Por exemplo, eu queria um blazer novo. O meu está a ficar um nadinha estragado (já tem 8 ou 9 anos!), ainda vai dando umas voltinhas, mas precisava de renovar esta peça. Encontrei vários - como devem imaginar - e a vários preços. Selecionei dois: um verde escuro e um cinzento mas eram ambos caros (perto dos 100€) e eu não queria dar tanto dinheiro por uma peça que eu sei que não a ia usar tantas vezes quanto isso. Esperei pelos saldos e ambos baixaram para 50%. Fiquei ali com dúvidas sobre qual dos dois preferia até que percebi que um deles era da linha Commited (Mango) e o outro não. Está fácil de perceber qual foi o que veio comigo, não está? Agora tenho um blazer supimpa em lã orgânica e adoro - e uso mais do que estava à espera porque a qualidade é, realmente, notória.

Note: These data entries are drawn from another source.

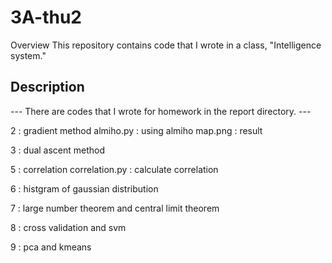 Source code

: 3A-thu2
====

Overview
  This repository contains code that I wrote in a class, "Intelligence system."

## Description

  --- There are codes that I wrote for homework in the report directory. ---


  2 : gradient method
    almiho.py : using almiho
    map.png : result

  3 : dual ascent method

  5 : correlation 
    correlation.py : calculate correlation 

  6 : histgram of gaussian distribution 

  7 : large number theorem and central limit theorem

  8 : cross validation and svm

  9 : pca and kmeans

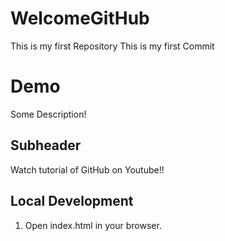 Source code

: # WelcomeGitHub
This is my first Repository
This is my first Commit

# Demo
Some Description!

## Subheader
Watch tutorial of GitHub on Youtube!!

## Local Development

1. Open index.html in your browser.
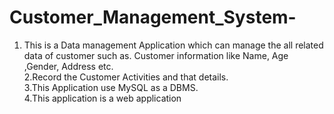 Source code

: # Customer_Management_System-
 1. This is a Data management Application which can manage the all related data of customer such as. Customer information like Name, Age 
 ,Gender, Address etc.
<br>2.Record the Customer Activities and that details.
<br>3.This Application use MySQL as a DBMS.
<br>4.This application is a web application 
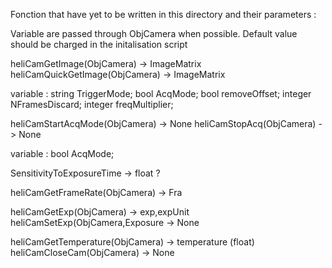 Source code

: Fonction that have yet to be written in this directory and their parameters :


Variable are passed through ObjCamera when possible.
Default value should be charged in the initalisation script


heliCamGetImage(ObjCamera) -> ImageMatrix
heliCamQuickGetImage(ObjCamera) -> ImageMatrix

variable :
	string TriggerMode;
	bool AcqMode;
	bool removeOffset;
	integer NFramesDiscard;
	integer freqMultiplier;



heliCamStartAcqMode(ObjCamera) -> None
heliCamStopAcq(ObjCamera) -> None

variable :
	bool AcqMode;

SensitivityToExposureTime -> float ?

heliCamGetFrameRate(ObjCamera) -> Fra

heliCamGetExp(ObjCamera) -> exp,expUnit
heliCamSetExp(ObjCamera,Exposure -> None 

heliCamGetTemperature(ObjCamera) -> temperature (float)
heliCamCloseCam(ObjCamera) -> None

É isso que eu peço: na dúvida, escolham o mais ecológico possível.

Fiz a seguinte seleção:
Impermeável 69,99€ H&M Consious Collection | Blazer 59,95€ Zara Join Life | Blusa 59,99€ H&M Consious Collection | Top 5,95€ Zara Join Life | Conjunto lingerie 14,99€ (sutiã) e 9,99€ (cueca) H&M Consious Collection | Bolsa 19,99€ H&M Consious Collection | Jeans 29,99€ H&M Consious Collection | Calças pretas 19,95€ Zara Join Life | Camisola 19,99€ H&M Consious Collection | Shorts 19,99€ H&M Consious Collection | Vestido 49,99€ H&M Consious Collection | Camiseiro 29,95€ Zara Join Life

Mas há mais peças bonitas e sustentáveis de onde veio esta seleção, querem ver?

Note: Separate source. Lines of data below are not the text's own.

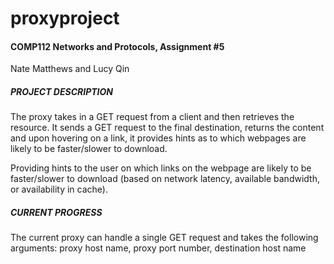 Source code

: # proxyproject 
#### COMP112 Networks and Protocols, Assignment #5
Nate Matthews and Lucy Qin

##### PROJECT DESCRIPTION
The proxy takes in a GET request from a client and then retrieves the 
resource. It sends a GET request to the final destination, returns the
content and upon hovering on a link, it provides hints as to which webpages
are likely to be faster/slower to download. 



Providing hints to the user on which links on the webpage are likely to be faster/slower
to download (based on network latency, available bandwidth, or availability in cache).



##### CURRENT PROGRESS
The current proxy can handle a single GET request and takes the following
arguments: proxy host name, proxy port number, destination host name





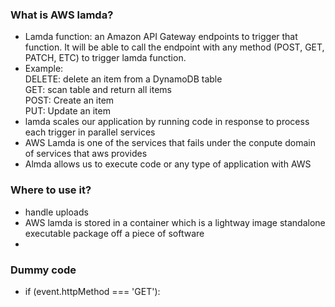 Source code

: ### What is AWS lamda?
  - Lamda function: an Amazon API Gateway endpoints to trigger that function. It will be 
    able to call the endpoint with any method (POST, GET, PATCH, ETC) to trigger lamda function.
  - Example:   
    DELETE: delete an item from a DynamoDB table   
    GET: scan table and return all items   
    POST: Create an item   
    PUT: Update an item   
  - lamda scales our application by running code in response to process each trigger in parallel services  
  - AWS Lamda is one of the services that fails under the conpute domain of services that aws provides 
  - Almda allows us to execute code or any type of application with AWS 
### Where to use it?
  - handle uploads 
  - AWS lamda is stored in a container which is a lightway image standalone executable package off a piece of software 
  -  
### Dummy code 
  - if (event.httpMethod === 'GET'): 
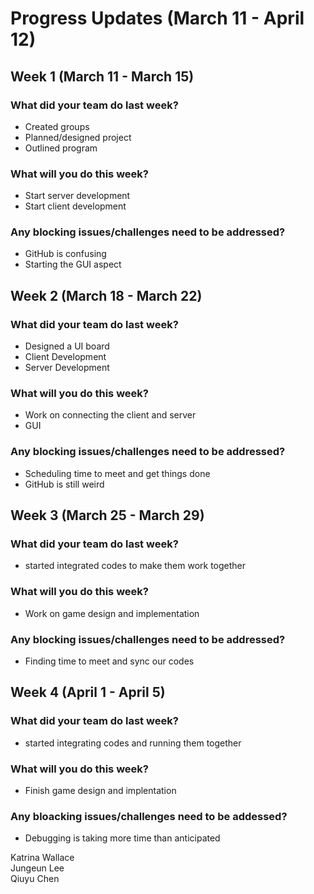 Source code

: # Progress Updates (March 11 - April 12)

## Week 1 (March 11 - March 15)

### What did your team do last week?
* Created groups
* Planned/designed project
* Outlined program

### What will you do this week?
* Start server development
* Start client development

### Any blocking issues/challenges need to be addressed?
* GitHub is confusing
* Starting the GUI aspect

## Week 2 (March 18 - March 22)

### What did your team do last week?
* Designed a UI board
* Client Development
* Server Development

### What will you do this week?
* Work on connecting the client and server
* GUI

### Any blocking issues/challenges need to be addressed?
* Scheduling time to meet and get things done
* GitHub is still weird

## Week 3 (March 25 - March 29)

### What did your team do last week?
* started integrated codes to make them work together

### What will you do this week?
* Work on game design and implementation

### Any blocking issues/challenges need to be addressed?
* Finding time to meet and sync our codes

## Week 4 (April 1 - April 5)

### What did your team do last week?
* started integrating codes and running them together

### What will you do this week?
* Finish game design and implentation

### Any bloacking issues/challenges need to be addessed?
* Debugging is taking more time than anticipated

Katrina Wallace<br/>
Jungeun Lee<br/>
Qiuyu Chen<br/>
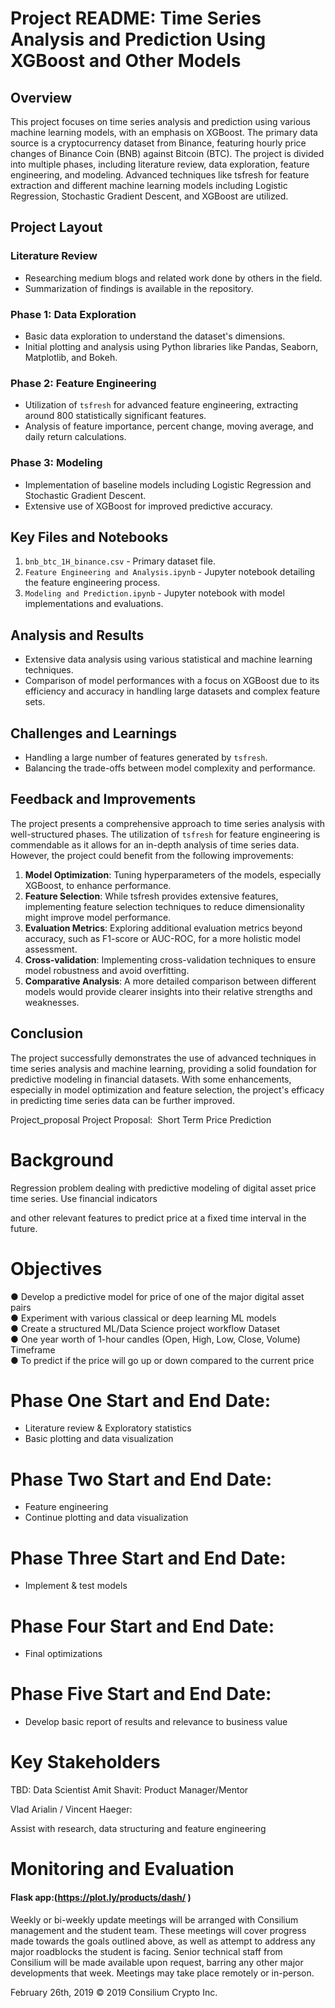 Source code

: # Project README: Time Series Analysis and Prediction Using XGBoost and Other Models

## Overview

This project focuses on time series analysis and prediction using various machine learning models, with an emphasis on XGBoost. The primary data source is a cryptocurrency dataset from Binance, featuring hourly price changes of Binance Coin (BNB) against Bitcoin (BTC). The project is divided into multiple phases, including literature review, data exploration, feature engineering, and modeling. Advanced techniques like tsfresh for feature extraction and different machine learning models including Logistic Regression, Stochastic Gradient Descent, and XGBoost are utilized.

## Project Layout

### Literature Review
- Researching medium blogs and related work done by others in the field.
- Summarization of findings is available in the repository.

### Phase 1: Data Exploration
- Basic data exploration to understand the dataset's dimensions.
- Initial plotting and analysis using Python libraries like Pandas, Seaborn, Matplotlib, and Bokeh.

### Phase 2: Feature Engineering
- Utilization of `tsfresh` for advanced feature engineering, extracting around 800 statistically significant features.
- Analysis of feature importance, percent change, moving average, and daily return calculations.

### Phase 3: Modeling
- Implementation of baseline models including Logistic Regression and Stochastic Gradient Descent.
- Extensive use of XGBoost for improved predictive accuracy.

## Key Files and Notebooks

1. `bnb_btc_1H_binance.csv` - Primary dataset file.
2. `Feature Engineering and Analysis.ipynb` - Jupyter notebook detailing the feature engineering process.
3. `Modeling and Prediction.ipynb` - Jupyter notebook with model implementations and evaluations.

## Analysis and Results

- Extensive data analysis using various statistical and machine learning techniques.
- Comparison of model performances with a focus on XGBoost due to its efficiency and accuracy in handling large datasets and complex feature sets.

## Challenges and Learnings

- Handling a large number of features generated by `tsfresh`.
- Balancing the trade-offs between model complexity and performance.

## Feedback and Improvements

The project presents a comprehensive approach to time series analysis with well-structured phases. The utilization of `tsfresh` for feature engineering is commendable as it allows for an in-depth analysis of time series data. However, the project could benefit from the following improvements:

1. **Model Optimization**: Tuning hyperparameters of the models, especially XGBoost, to enhance performance.
2. **Feature Selection**: While tsfresh provides extensive features, implementing feature selection techniques to reduce dimensionality might improve model performance.
3. **Evaluation Metrics**: Exploring additional evaluation metrics beyond accuracy, such as F1-score or AUC-ROC, for a more holistic model assessment.
4. **Cross-validation**: Implementing cross-validation techniques to ensure model robustness and avoid overfitting.
5. **Comparative Analysis**: A more detailed comparison between different models would provide clearer insights into their relative strengths and weaknesses.

## Conclusion

The project successfully demonstrates the use of advanced techniques in time series analysis and machine learning, providing a solid foundation for predictive modeling in financial datasets. With some enhancements, especially in model optimization and feature selection, the project's efficacy in predicting time series data can be further improved.


 Project_proposal
Project Proposal: ​ Short Term Price Prediction
# Background
Regression problem dealing with predictive modeling of digital asset price time series. Use financial indicators


and other relevant features to predict price at a fixed time interval in the future.
# Objectives
● Develop a predictive model for price of one of the major digital asset pairs\
● Experiment with various classical or deep learning ML models\
● Create a structured ML/Data Science project workflow
Dataset\
● One year worth of 1-hour candles (Open, High, Low, Close, Volume) Timeframe\
● To predict if the price will go up or down compared to the current price


# Phase One  Start and End Date: 
- Literature review & Exploratory statistics 
- Basic plotting and data visualization
# Phase Two Start and End Date:
- Feature engineering
- Continue plotting and data visualization
# Phase Three Start and End Date:
- Implement & test models
# Phase Four Start and End Date:
- Final optimizations
# Phase Five Start and End Date:
- Develop basic report of results and relevance to business value
# Key Stakeholders
TBD: Data Scientist
Amit Shavit: Product Manager/Mentor

Vlad Arialin / Vincent Haeger:

Assist with research, data structuring and feature engineering


# Monitoring and Evaluation
#### Flask app:(https://plot.ly/products/dash/ ) 
Weekly or bi-weekly update meetings will be arranged with Consilium management and the student team. These meetings will cover progress made towards the goals outlined above, as well as attempt to address any major roadblocks the student is facing. Senior technical staff from Consilium will be made available upon request, barring any other major developments that week. Meetings may take place remotely or in-person.

February 26th, 2019 © 2019 Consilium Crypto Inc.

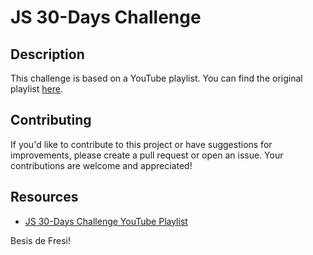 # JS 30-Days Challenge

## Description

This challenge is based on a YouTube playlist. You can find the original playlist [here](https://www.youtube.com/watch?v=P9Ldx1eTlRc&list=PLQpVsaqBj4RIpDQIVowFni58LsK4cM9Qz).

## Contributing

If you'd like to contribute to this project or have suggestions for improvements, please create a pull request or open an issue. Your contributions are welcome and appreciated!

## Resources

- [JS 30-Days Challenge YouTube Playlist](https://www.youtube.com/watch?v=P9Ldx1eTlRc&list=PLQpVsaqBj4RIpDQIVowFni58LsK4cM9Qz)

Besis de Fresi!
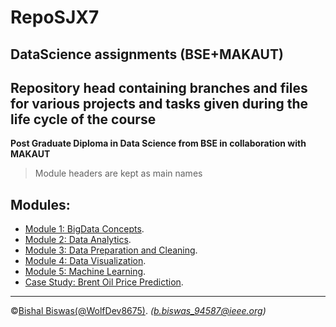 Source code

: # RepoSJX7
__DataScience assignments (BSE+MAKAUT)__
---
Repository head containing branches and files for various projects and tasks given during the life cycle of the course
---
__Post Graduate Diploma in Data Science from BSE in collaboration with MAKAUT__
> Module headers are kept as main names 
## Modules:
* [Module 1: BigData Concepts](https://github.com/WolfDev8675/RepoSJX7/tree/main1).
* [Module 2: Data Analytics](https://github.com/WolfDev8675/RepoSJX7/tree/main2).
* [Module 3: Data Preparation and Cleaning](https://github.com/WolfDev8675/RepoSJX7/tree/main3).
* [Module 4: Data Visualization](https://github.com/WolfDev8675/RepoSJX7/tree/main4).
* [Module 5: Machine Learning](https://github.com/WolfDev8675/RepoSJX7/tree/main5).
* [Case Study: Brent Oil Price Prediction](https://www.kaggle.com/wolfdev8675/brentoilpriceprediction).
---
&copy;[Bishal Biswas(@WolfDev8675)](https://github.com/WolfDev8675).
_(b.biswas_94587@ieee.org)_

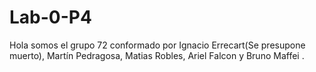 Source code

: # Lab-0-P4
Hola somos el grupo 72 conformado por Ignacio Errecart(Se presupone muerto), Martín Pedragosa, Matias Robles, Ariel Falcon y Bruno Maffei
. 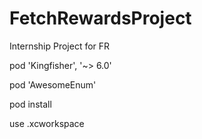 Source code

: # FetchRewardsProject
Internship Project for FR

pod 'Kingfisher', '~> 6.0'

pod 'AwesomeEnum' 





pod install

use .xcworkspace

Casaca de Ganga 39,99€ H&M Consious Collection | Sutiã 17,99€ H&M Consious Collection | Clutch 39,99€ H&M Consious Collection

 Desodorizante 5,99€ H&M Consious Collection | Top 24,99€ H&M Consious Collection | Calções 14,99€ H&M Consious Collection 

T-shirt 5,95€ Zara Join Life

T-shirt 5,95€ Zara Join Life | Calças 29,95€ Zara Join Life | Bálsamo 6,99€ H&M Consious Collection
Creme de corpo/rosto 7,99€ H&M Consious Collection
Impermeável 29,95€ Zara Join Life | Top preto 9,99€ H&M Consious Collection | Top estampado 12,99€ H&M Consious Collection | Leggins 19,99€ H&M Consious Collection |


Nada do que escrevi aqui é novidade ou a descoberta da pólvora. Claro que não! O que eu pretendo é que seja uma chamadinha de atenção, um momento para refletir sobre estas questões e ponderar algumas opções. Mudar os nossos hábitos drasticamente não é recomendável - como já disse, os fundamentalismos nunca resultam comigo - e, por isso, abordar o problema de forma gradual, irmos pesquisando soluções que se adaptem às nossas condições e estilos de vida é o caminho mais sensato.

Prometo que o post está a terminar! Eu sei, já não era sem tempo, mas acho cada vez mais importante chamar a atenção para estas questões e, mesmo sabendo que o meu alcance é reduzidíssimo, se apenas 1 pessoa ler e ficar a pensar então my job here is done! ;)

Antes de fazerem compras, pensem de forma sustentável e façam sempre a melhor escolha para o nosso Planeta!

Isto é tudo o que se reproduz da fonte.